Provided data START

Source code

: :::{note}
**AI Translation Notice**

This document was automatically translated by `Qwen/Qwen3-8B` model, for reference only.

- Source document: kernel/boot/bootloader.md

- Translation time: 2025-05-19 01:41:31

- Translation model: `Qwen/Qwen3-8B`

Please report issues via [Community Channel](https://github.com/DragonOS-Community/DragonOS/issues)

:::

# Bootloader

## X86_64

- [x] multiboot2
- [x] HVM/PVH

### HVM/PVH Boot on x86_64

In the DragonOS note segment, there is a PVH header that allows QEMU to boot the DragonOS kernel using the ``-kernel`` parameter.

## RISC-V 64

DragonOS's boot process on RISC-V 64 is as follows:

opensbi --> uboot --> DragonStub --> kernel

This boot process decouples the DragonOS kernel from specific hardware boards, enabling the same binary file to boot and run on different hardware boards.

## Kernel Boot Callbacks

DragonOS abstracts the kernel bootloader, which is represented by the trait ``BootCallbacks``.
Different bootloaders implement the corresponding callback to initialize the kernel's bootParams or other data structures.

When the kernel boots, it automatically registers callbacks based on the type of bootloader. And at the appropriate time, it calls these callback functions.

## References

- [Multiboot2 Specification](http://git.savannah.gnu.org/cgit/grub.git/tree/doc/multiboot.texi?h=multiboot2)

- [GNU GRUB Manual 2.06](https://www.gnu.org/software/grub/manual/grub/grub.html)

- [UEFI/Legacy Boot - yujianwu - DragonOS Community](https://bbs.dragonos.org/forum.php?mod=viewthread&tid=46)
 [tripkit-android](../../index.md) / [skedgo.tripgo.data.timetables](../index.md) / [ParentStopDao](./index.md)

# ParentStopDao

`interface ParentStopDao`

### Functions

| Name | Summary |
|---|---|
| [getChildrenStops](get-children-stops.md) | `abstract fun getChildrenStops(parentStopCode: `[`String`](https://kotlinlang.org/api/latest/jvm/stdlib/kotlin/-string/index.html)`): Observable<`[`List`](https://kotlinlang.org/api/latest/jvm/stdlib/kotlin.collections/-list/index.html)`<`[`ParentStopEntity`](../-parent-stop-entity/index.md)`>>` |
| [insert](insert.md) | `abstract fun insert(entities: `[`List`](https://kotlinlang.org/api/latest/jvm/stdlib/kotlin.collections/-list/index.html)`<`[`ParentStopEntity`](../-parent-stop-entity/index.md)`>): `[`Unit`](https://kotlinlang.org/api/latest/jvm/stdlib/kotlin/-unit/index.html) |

Provided data END

Task statement: Report each line of the data that includes the string "DragonOS".

Exercise output:
Please report issues via [Community Channel](https://github.com/DragonOS-Community/DragonOS/issues)
In the DragonOS note segment, there is a PVH header that allows QEMU to boot the DragonOS kernel using the ``-kernel`` parameter.
DragonOS's boot process on RISC-V 64 is as follows:
This boot process decouples the DragonOS kernel from specific hardware boards, enabling the same binary file to boot and run on different hardware boards.
DragonOS abstracts the kernel bootloader, which is represented by the trait ``BootCallbacks``.
- [UEFI/Legacy Boot - yujianwu - DragonOS Community](https://bbs.dragonos.org/forum.php?mod=viewthread&tid=46)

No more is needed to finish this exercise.